自分の事しか考えてない農家は、普通に居ます!

 自分の稲が良く育つ方が良いし、その為に水の管理が重要です。暑い日は多めに田んぼに水を張りたいし、逆に雨が続くなら不要な分はどんどん落としたいです。夏場の出穂期に猛暑日が当たれば、一日中かけ流しの方が良いですし、良い米を作りにはそれしかベストな方法が無いのです。そうやって水の管理を徹底すれば思うような良い米が沢山作れて自分はハッピーです。

 そうです、全て自分の思い通りに良い米を作る為にそうするのです。当然ですが上記のような事をすれば下手の田んぼに十分な水は回って来ないですし、逆にガンガン落とされてしまっては、特に稲刈りの時期などいつまで経っても水がハケず、最終的に穂は倒れ低等級(最悪クズ米に…)になります。

 条件の良い田んぼは村の古参や有力者が持ちます。特に高低差のある地域ではエグイくらいですね^^;。当然ですがその方が良い米が作れて収入にもなりまし、何より田んぼとして扱いやすいですから。

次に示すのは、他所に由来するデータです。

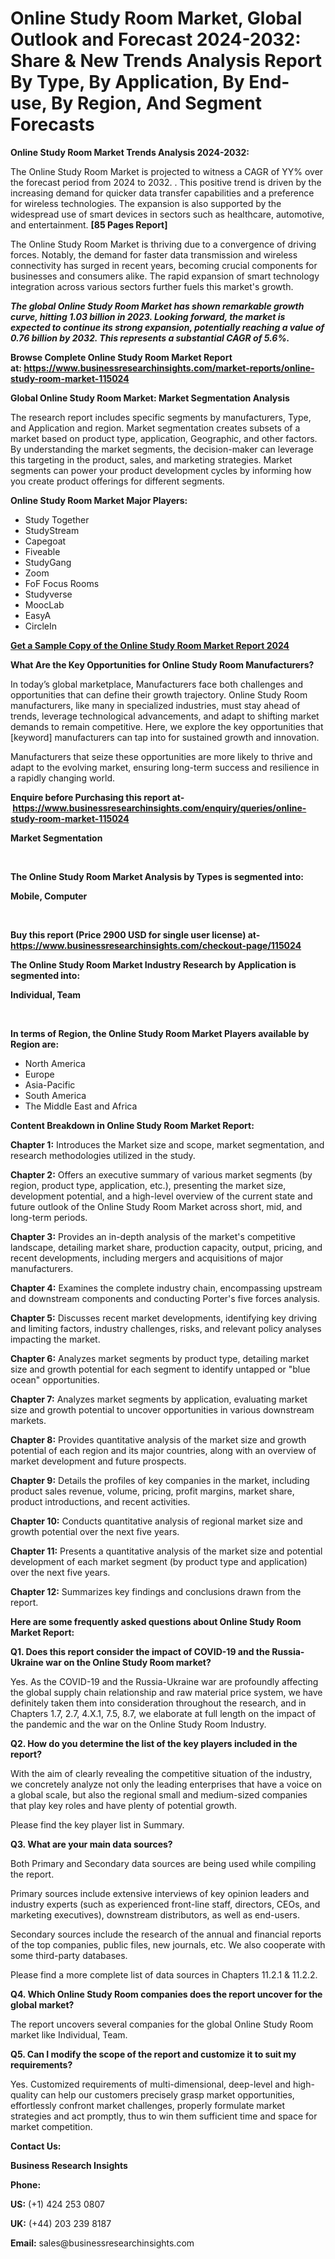 <h1> Online Study Room Market, Global Outlook and Forecast 2024-2032: Share & New Trends Analysis Report By Type, By Application, By End-use, By Region, And Segment Forecasts</h1>
  
<p><strong>Online Study Room Market Trends Analysis 2024-2032:</strong></p><p>The Online Study Room Market is projected to witness a CAGR of YY% over the forecast period from 2024 to 2032. . This positive trend is driven by the increasing demand for quicker data transfer capabilities and a preference for wireless technologies. The expansion is also supported by the widespread use of smart devices in sectors such as healthcare, automotive, and entertainment. <strong>[85 Pages Report]</strong></p><p>The Online Study Room Market is thriving due to a convergence of driving forces. Notably, the demand for faster data transmission and wireless connectivity has surged in recent years, becoming crucial components for businesses and consumers alike. The rapid expansion of smart technology integration across various sectors further fuels this market's growth.</p><p><strong><em>The global Online Study Room Market has shown remarkable growth curve, hitting 1.03 billion in 2023. Looking forward, the market is expected to continue its strong expansion, potentially reaching a value of 0.76 billion by 2032. This represents a substantial CAGR of 5.6%.</em></strong></p><p><strong>Browse Complete Online Study Room Market Report at:&nbsp;<a href="https://www.businessresearchinsights.com/market-reports/online-study-room-market-115024">https://www.businessresearchinsights.com/market-reports/online-study-room-market-115024</a></strong></p><p><strong>Global Online Study Room Market: Market Segmentation Analysis</strong></p><p>The research report includes specific segments by manufacturers, Type, and Application and region. Market segmentation creates subsets of a market based on product type, application, Geographic, and other factors. By understanding the market segments, the decision-maker can leverage this targeting in the product, sales, and marketing strategies. Market segments can power your product development cycles by informing how you create product offerings for different segments.</p><p><strong>Online Study Room Market Major Players: </strong></p><p><ul><li>Study Together<li>StudyStream<li>Capegoat<li>Fiveable<li>StudyGang<li>Zoom<li>FoF Focus Rooms<li>Studyverse<li>MoocLab<li>EasyA<li>CircleIn</ul></p><p><strong><a href="https://www.businessresearchinsights.com/enquiry/request-sample-pdf/online-study-room-market-115024">Get a Sample Copy of the Online Study Room Market Report 2024</a></strong></p><p><strong>What Are the Key Opportunities for Online Study Room Manufacturers?</strong></p><p>In today&rsquo;s global marketplace, Manufacturers face both challenges and opportunities that can define their growth trajectory. Online Study Room manufacturers, like many in specialized industries, must stay ahead of trends, leverage technological advancements, and adapt to shifting market demands to remain competitive. Here, we explore the key opportunities that [keyword] manufacturers can tap into for sustained growth and innovation.</p><p>Manufacturers that seize these opportunities are more likely to thrive and adapt to the evolving market, ensuring long-term success and resilience in a rapidly changing world.</p><p><strong>Enquire before Purchasing this report at-&nbsp;<a href="https://www.businessresearchinsights.com/enquiry/queries/online-study-room-market-115024">https://www.businessresearchinsights.com/enquiry/queries/online-study-room-market-115024</a></strong></p><p><strong>Market Segmentation</strong></p><p>&nbsp;</p><p><strong>The Online Study Room Market Analysis by Types is segmented into:</strong></p><p><strong>Mobile, Computer</strong></p><p><strong>&nbsp;</strong></p><p><strong>Buy this report (Price 2900 USD for single user license) at- <a href="https://www.businessresearchinsights.com/checkout-page/115024">https://www.businessresearchinsights.com/checkout-page/115024</a> </strong></p><p><strong>The Online Study Room Market Industry Research by Application is segmented into:</strong></p><p><strong>Individual, Team</strong></p><p>&nbsp;</p><p><strong>In terms of Region, the Online Study Room Market Players available by Region are:</strong></p><ul><li>North America</li><li>Europe</li><li>Asia-Pacific</li><li>South America</li><li>The Middle East and Africa</li></ul><p><strong>Content Breakdown in Online Study Room Market Report:</strong></p><p><strong>Chapter 1:</strong>&nbsp;Introduces the Market size and scope, market segmentation, and research methodologies utilized in the study.</p><p><strong>Chapter 2:</strong>&nbsp;Offers an executive summary of various market segments (by region, product type, application, etc.), presenting the market size, development potential, and a high-level overview of the current state and future outlook of the Online Study Room Market across short, mid, and long-term periods.</p><p><strong>Chapter 3:</strong>&nbsp;Provides an in-depth analysis of the market's competitive landscape, detailing market share, production capacity, output, pricing, and recent developments, including mergers and acquisitions of major manufacturers.</p><p><strong>Chapter 4:</strong>&nbsp;Examines the complete industry chain, encompassing upstream and downstream components and conducting Porter's five forces analysis.</p><p><strong>Chapter 5:</strong>&nbsp;Discusses recent market developments, identifying key driving and limiting factors, industry challenges, risks, and relevant policy analyses impacting the market.</p><p><strong>Chapter 6:</strong>&nbsp;Analyzes market segments by product type, detailing market size and growth potential for each segment to identify untapped or "blue ocean" opportunities.</p><p><strong>Chapter 7:</strong>&nbsp;Analyzes market segments by application, evaluating market size and growth potential to uncover opportunities in various downstream markets.</p><p><strong>Chapter 8:</strong>&nbsp;Provides quantitative analysis of the market size and growth potential of each region and its major countries, along with an overview of market development and future prospects.</p><p><strong>Chapter 9:</strong>&nbsp;Details the profiles of key companies in the market, including product sales revenue, volume, pricing, profit margins, market share, product introductions, and recent activities.</p><p><strong>Chapter 10:</strong>&nbsp;Conducts quantitative analysis of regional market size and growth potential over the next five years.</p><p><strong>Chapter 11:</strong>&nbsp;Presents a quantitative analysis of the market size and potential development of each market segment (by product type and application) over the next five years.</p><p><strong>Chapter 12:</strong>&nbsp;Summarizes key findings and conclusions drawn from the report.</p><p><strong>Here are some frequently asked questions about Online Study Room Market Report:</strong></p><p><strong>Q1. Does this report consider the impact of COVID-19 and the Russia-Ukraine war on the Online Study Room market?</strong></p><p>Yes. As the COVID-19 and the Russia-Ukraine war are profoundly affecting the global supply chain relationship and raw material price system, we have definitely taken them into consideration throughout the research, and in Chapters 1.7, 2.7, 4.X.1, 7.5, 8.7, we elaborate at full length on the impact of the pandemic and the war on the Online Study Room Industry.</p><p><strong>Q2. How do you determine the list of the key players included in the report?</strong></p><p>With the aim of clearly revealing the competitive situation of the industry, we concretely analyze not only the leading enterprises that have a voice on a global scale, but also the regional small and medium-sized companies that play key roles and have plenty of potential growth.</p><p>Please find the key player list in Summary.</p><p><strong>Q3. What are your main data sources?</strong></p><p>Both Primary and Secondary data sources are being used while compiling the report.</p><p>Primary sources include extensive interviews of key opinion leaders and industry experts (such as experienced front-line staff, directors, CEOs, and marketing executives), downstream distributors, as well as end-users.</p><p>Secondary sources include the research of the annual and financial reports of the top companies, public files, new journals, etc. We also cooperate with some third-party databases.</p><p>Please find a more complete list of data sources in Chapters 11.2.1 &amp; 11.2.2.</p><p><strong>Q4. Which Online Study Room companies does the report uncover for the global market?</strong></p><p>The report uncovers several companies for the global Online Study Room market like Individual, Team.</p><p><strong>Q5. Can I modify the scope of the report and customize it to suit my requirements?</strong></p><p>Yes. Customized requirements of multi-dimensional, deep-level and high-quality can help our customers precisely grasp market opportunities, effortlessly confront market challenges, properly formulate market strategies and act promptly, thus to win them sufficient time and space for market competition.</p><p><strong>Contact Us:&nbsp;</strong></p><p><strong>Business Research Insights</strong></p><p><strong>Phone:</strong></p><p><strong>US:</strong>&nbsp;(+1) 424 253 0807</p><p><strong>UK:</strong>&nbsp;(+44) 203 239 8187</p><p><strong>Email:</strong>&nbsp;sales@businessresearchinsights.com</p>

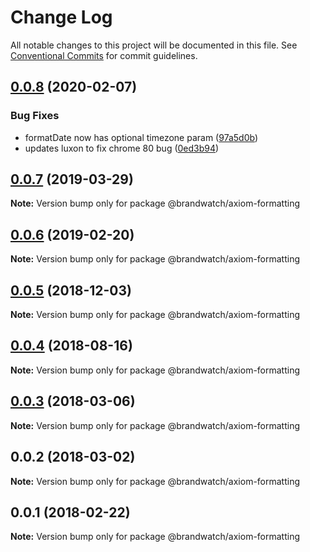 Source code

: # Change Log

All notable changes to this project will be documented in this file.
See [Conventional Commits](https://conventionalcommits.org) for commit guidelines.

## [0.0.8](https://github.com/BrandwatchLtd/axiom-react/compare/@brandwatch/axiom-formatting@0.0.6...@brandwatch/axiom-formatting@0.0.8) (2020-02-07)


### Bug Fixes

* formatDate now has optional timezone param ([97a5d0b](https://github.com/BrandwatchLtd/axiom-react/commit/97a5d0b))
* updates luxon to fix chrome 80 bug ([0ed3b94](https://github.com/BrandwatchLtd/axiom-react/commit/0ed3b94))





## [0.0.7](https://github.com/BrandwatchLtd/axiom-react/compare/@brandwatch/axiom-formatting@0.0.6...@brandwatch/axiom-formatting@0.0.7) (2019-03-29)

**Note:** Version bump only for package @brandwatch/axiom-formatting





## [0.0.6](https://github.com/tomru/axiom/compare/@brandwatch/axiom-formatting@0.0.5...@brandwatch/axiom-formatting@0.0.6) (2019-02-20)

**Note:** Version bump only for package @brandwatch/axiom-formatting





## [0.0.5](https://github.com/larister/axiom/compare/@brandwatch/axiom-formatting@0.0.4...@brandwatch/axiom-formatting@0.0.5) (2018-12-03)

**Note:** Version bump only for package @brandwatch/axiom-formatting





<a name="0.0.4"></a>
## [0.0.4](https://github.com/HHogg/axiom/compare/@brandwatch/axiom-formatting@0.0.3...@brandwatch/axiom-formatting@0.0.4) (2018-08-16)




**Note:** Version bump only for package @brandwatch/axiom-formatting

<a name="0.0.3"></a>
## [0.0.3](https://github.com/HHogg/axiom/compare/@brandwatch/axiom-formatting@0.0.2...@brandwatch/axiom-formatting@0.0.3) (2018-03-06)




**Note:** Version bump only for package @brandwatch/axiom-formatting

<a name="0.0.2"></a>
## 0.0.2 (2018-03-02)




**Note:** Version bump only for package @brandwatch/axiom-formatting

<a name="0.0.1"></a>
## 0.0.1 (2018-02-22)




**Note:** Version bump only for package @brandwatch/axiom-formatting
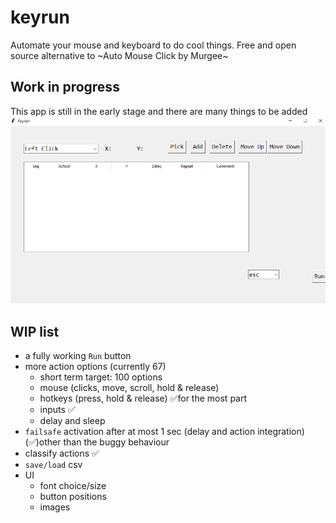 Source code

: # keyrun
Automate your mouse and keyboard to do cool things. Free and open source alternative to ~Auto Mouse Click by Murgee~

## Work in progress
This app is still in the early stage and there are many things to be added
<img src="https://raw.githubusercontent.com/Waterdragen/keyrun/main/Screenshot%20(81).png">

## WIP list
- a fully working `Run` button
- more action options (currently 67)
  - short term target: 100 options
  - mouse (clicks, move, scroll, hold & release)
  - hotkeys (press, hold & release) ✅for the most part
  - inputs ✅
  - delay and sleep
- `failsafe` activation after at most 1 sec (delay and action integration) (✅)other than the buggy behaviour
- classify actions ✅
- `save/load` csv
- UI
  - font choice/size
  - button positions
  - images
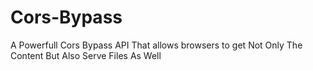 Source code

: # Cors-Bypass

A Powerfull Cors Bypass API That allows browsers to get Not Only The Content But Also Serve Files As Well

その為に条件の悪い田んぼで苦労する人が居ても、それは別に知った事ではないので。

 昨今メディアの影響で農家が聖人か何かのように礼賛される風潮がありますが、テレビでいうような地域の助け合いなんてあんまり真に受けない方が良いです。あれは実際には助け合いではなくただの同調圧力ですから。

水で争わない方法はただ一つ…

 それは『農業を辞める』事です。はい、身も蓋も無い話ですが、これ以上の積極的な方法が無いのが現実です。自分が農業を辞めて、思い通りに農業を営みたい人にその道を譲ってあげれば問題は起こりません。と、同時に解決もしませんが^^;。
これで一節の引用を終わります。